Like a needy spouse, running constantly asks me, “Do you love me.”
Of course I say, “sure honey.”
I’m no fool. But dammit sometimes running can be a bitch. Other times, the sweetest thing in my life. It hurts, it makes me grow. It is always there. Running and I have a complicated relationship.
There have been long periods of time I have completely sworn off running. Other times, running was all that mattered to me. One day after I watched the movie “Run The Sahara”, an awesome movie about 3 guys that literally ran across the entire Sahara desert, I decided I would run across the Golden Gate Bridge and back. If they could run two marathons per day for 80 days and as they said in the movie, running is 100 percent mental and the rest physical, then I certainly could run 18 miles. I hadn’t ran for months. I couldn’t walk for days. The brick wall called reality hit me in the face yet again.
Over the course of my 33 years, I have covered a wide range of the running spectrum. From sprinting the 100m in 10.58 seconds, to running distances as far as 18 miles, and everything in between. The funny thing is, I have never considered myself a runner. Often when I meet people they say I look like a runner. My retort is generally the following qualification: “well I’m not really a runner, I used to sprint in college, but now I just run to run.” Regardless of how many miles I was running at the time or what type of long distance races I had recently completed. I paled in comparison to what I consider a real runner. I didn’t believe I was a runner.
I had the good fortune of attending Chico State to finish off my collegiate sprinting career. This school has produced many prolific distance runners, including a national champion in the 5k, countless all Americans and conference champions from 800-10,000 meters. To give you an idea of the depth they had at the middle distances, my senior year the men finished places 1-5 in the conference in the 800m. All running sub 1:55. In 2007, standout star Scotty Bauhs ran a four minute mile. In practice. He and his teammate Charlie Serrano finished virtually tied for the Division II national championship in the 10k that year with a time of 14:08 and some change.
Between sprint efforts at practice I would marvel at the efficiency and sustained effort these guys were willing to endure. Despite the fact that I was a respectable sprinter, a part of me was always a little jealous and majorly impressed by what the distance runners were capable of. It always seemed mysterious and impossible. Who knows, maybe they thought the same thing of my ability to cover a tiny portion of the track extremely quickly.

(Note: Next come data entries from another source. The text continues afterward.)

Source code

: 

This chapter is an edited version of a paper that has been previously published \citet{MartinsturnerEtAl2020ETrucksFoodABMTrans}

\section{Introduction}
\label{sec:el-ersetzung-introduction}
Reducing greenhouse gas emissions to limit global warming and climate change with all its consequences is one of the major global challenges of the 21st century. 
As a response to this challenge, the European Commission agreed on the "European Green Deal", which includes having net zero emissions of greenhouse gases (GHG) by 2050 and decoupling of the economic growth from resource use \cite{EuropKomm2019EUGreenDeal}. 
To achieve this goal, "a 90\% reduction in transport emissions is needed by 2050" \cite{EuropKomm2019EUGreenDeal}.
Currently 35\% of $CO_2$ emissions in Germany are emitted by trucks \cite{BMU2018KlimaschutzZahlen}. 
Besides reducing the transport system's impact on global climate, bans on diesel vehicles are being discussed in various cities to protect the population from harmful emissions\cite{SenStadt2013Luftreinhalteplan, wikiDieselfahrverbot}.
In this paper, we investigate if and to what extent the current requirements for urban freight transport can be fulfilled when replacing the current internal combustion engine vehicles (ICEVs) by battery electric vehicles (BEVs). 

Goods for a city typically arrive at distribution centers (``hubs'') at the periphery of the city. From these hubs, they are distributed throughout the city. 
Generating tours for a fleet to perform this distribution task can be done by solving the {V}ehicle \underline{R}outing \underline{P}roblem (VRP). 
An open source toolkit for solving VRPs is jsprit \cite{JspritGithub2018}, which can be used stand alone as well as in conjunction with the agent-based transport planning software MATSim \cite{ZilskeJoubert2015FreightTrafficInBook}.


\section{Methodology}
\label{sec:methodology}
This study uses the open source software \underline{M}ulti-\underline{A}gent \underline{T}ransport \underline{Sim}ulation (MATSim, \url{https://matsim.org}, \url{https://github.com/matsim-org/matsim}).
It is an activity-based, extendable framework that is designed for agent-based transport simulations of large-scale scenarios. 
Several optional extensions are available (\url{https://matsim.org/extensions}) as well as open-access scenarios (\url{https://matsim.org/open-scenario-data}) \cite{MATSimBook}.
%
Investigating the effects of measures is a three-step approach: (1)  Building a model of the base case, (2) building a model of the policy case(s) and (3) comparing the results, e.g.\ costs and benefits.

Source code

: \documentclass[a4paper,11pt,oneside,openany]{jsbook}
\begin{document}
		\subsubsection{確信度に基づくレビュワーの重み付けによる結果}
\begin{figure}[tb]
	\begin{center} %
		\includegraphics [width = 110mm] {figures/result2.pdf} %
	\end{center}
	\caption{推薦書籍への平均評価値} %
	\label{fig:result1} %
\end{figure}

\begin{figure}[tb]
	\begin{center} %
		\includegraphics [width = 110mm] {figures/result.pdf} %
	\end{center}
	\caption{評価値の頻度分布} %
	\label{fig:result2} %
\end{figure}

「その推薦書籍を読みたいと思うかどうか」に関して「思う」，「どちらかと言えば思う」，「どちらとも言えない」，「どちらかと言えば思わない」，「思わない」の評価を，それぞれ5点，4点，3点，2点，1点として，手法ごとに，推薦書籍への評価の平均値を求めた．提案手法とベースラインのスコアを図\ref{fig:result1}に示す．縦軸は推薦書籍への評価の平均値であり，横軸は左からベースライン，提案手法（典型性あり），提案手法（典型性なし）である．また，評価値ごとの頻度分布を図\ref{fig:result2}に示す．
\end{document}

The strange world in which distance runners reside is intriguing. They are known for doing things like shrugging off the concept of running 10 or 20 miles. Running consecutive 60 second quarter miles 20 times. Breaking a four minute mile. Or even running 100 miles. Or at the ultimate end running 2 marathons per day for 80 days like, Charlie Engle, in order to cross the Sahara desert. It’s amazing: the grind, the will, the perseverance. They are aliens.
Born in the Wrong Place?
My hometown Eugene Oregon (the track capitol of the United States) presented me with early exposure to these freaks of nature called distance runners. The University of Oregon has been home to many great runners. Jogging was practically born in Eugene. The legend of Steve Prefontaine is part of the grade school curriculum. As soon as I became part of a track team, I was around elite distance runners. My friend Erik Heinonen ran a sub 4:10 1500m at age 13. In those parts, It’s flat out in the water. Erik, the son of the Oregon women’s distance coach saw early success. He compiled countless race wins and put up great times at a young age. We developed side by side, me the sprinter and him the distance runner. At the 2001 Oregon state meet everything that mattered in both of our lives at the time would be put on the table. For the majority of that track season Erik was hampered by stress fractures that prevented him from training. I watched him run many times and his 6th place finish in the 1500m impressed me the most. Not the wins, not the personal best times I witnessed, but this loss. With no training he had to call on pure grit to will his way to the finish line. I haven’t talked to him since, so I can’t confirm the level of disappointment he felt there, but to me it was the greatest thing I saw at that meet. That moment. That feeling. That’s what I wanted to taste.
From Short to Long
But a distance runner I was not. I had no attention span. Also, I liked easy things. I noticed at an early age I was faster that everyone else by challenging kids to races on the breeze way. This would inform my decision to run the 100 meter when track started in the 6th grade. The funny thing is I could also run a 6 minute mile when I was 9. It’s human nature to take the easy way out. I played to my strengths and it’s simple math: why run a mile when you can run 100 meters? It worked. I won the state championships and got a scholarship to run in college.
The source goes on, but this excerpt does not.